*** STORED DATA ***

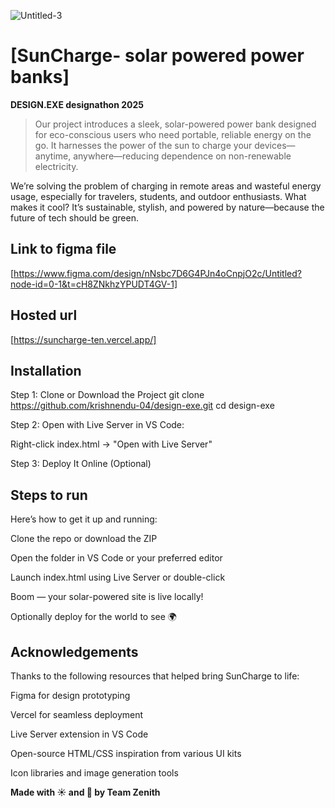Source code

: ![Untitled-3](design.png)
# **[SunCharge- solar powered power banks]**


**DESIGN.EXE designathon 2025**

> Our project introduces a sleek, solar-powered power bank designed for eco-conscious users who need portable, reliable energy on the go. It harnesses the power of the sun to charge your devices—anytime, anywhere—reducing dependence on non-renewable electricity.

We’re solving the problem of charging in remote areas and wasteful energy usage, especially for travelers, students, and outdoor enthusiasts. What makes it cool? It’s sustainable, stylish, and powered by nature—because the future of tech should be green.


## **Link to figma file**
[https://www.figma.com/design/nNsbc7D6G4PJn4oCnpjO2c/Untitled?node-id=0-1&t=cH8ZNkhzYPUDT4GV-1]

## **Hosted url**
[https://suncharge-ten.vercel.app/]

## **Installation**
Step 1: Clone or Download the Project
git clone https://github.com/krishnendu-04/design-exe.git
cd design-exe

Step 2: Open with Live Server in VS Code:

Right-click index.html → "Open with Live Server"

Step 3: Deploy It Online (Optional)

## **Steps to run**  
Here’s how to get it up and running:

Clone the repo or download the ZIP

Open the folder in VS Code or your preferred editor

Launch index.html using Live Server or double-click

Boom — your solar-powered site is live locally!

Optionally deploy for the world to see 🌍

## **Acknowledgements**
Thanks to the following resources that helped bring SunCharge to life:

Figma for design prototyping

Vercel for seamless deployment

Live Server extension in VS Code

Open-source HTML/CSS inspiration from various UI kits

Icon libraries and image generation tools

**Made with ☀️ and 💚 by Team Zenith**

***

» **TASK GOAL**:
The lines to copy are those above that contain the string "index".

» **SOLUTION TO THIS EXERCISE**:
Right-click index.html → "Open with Live Server"
Launch index.html using Live Server or double-click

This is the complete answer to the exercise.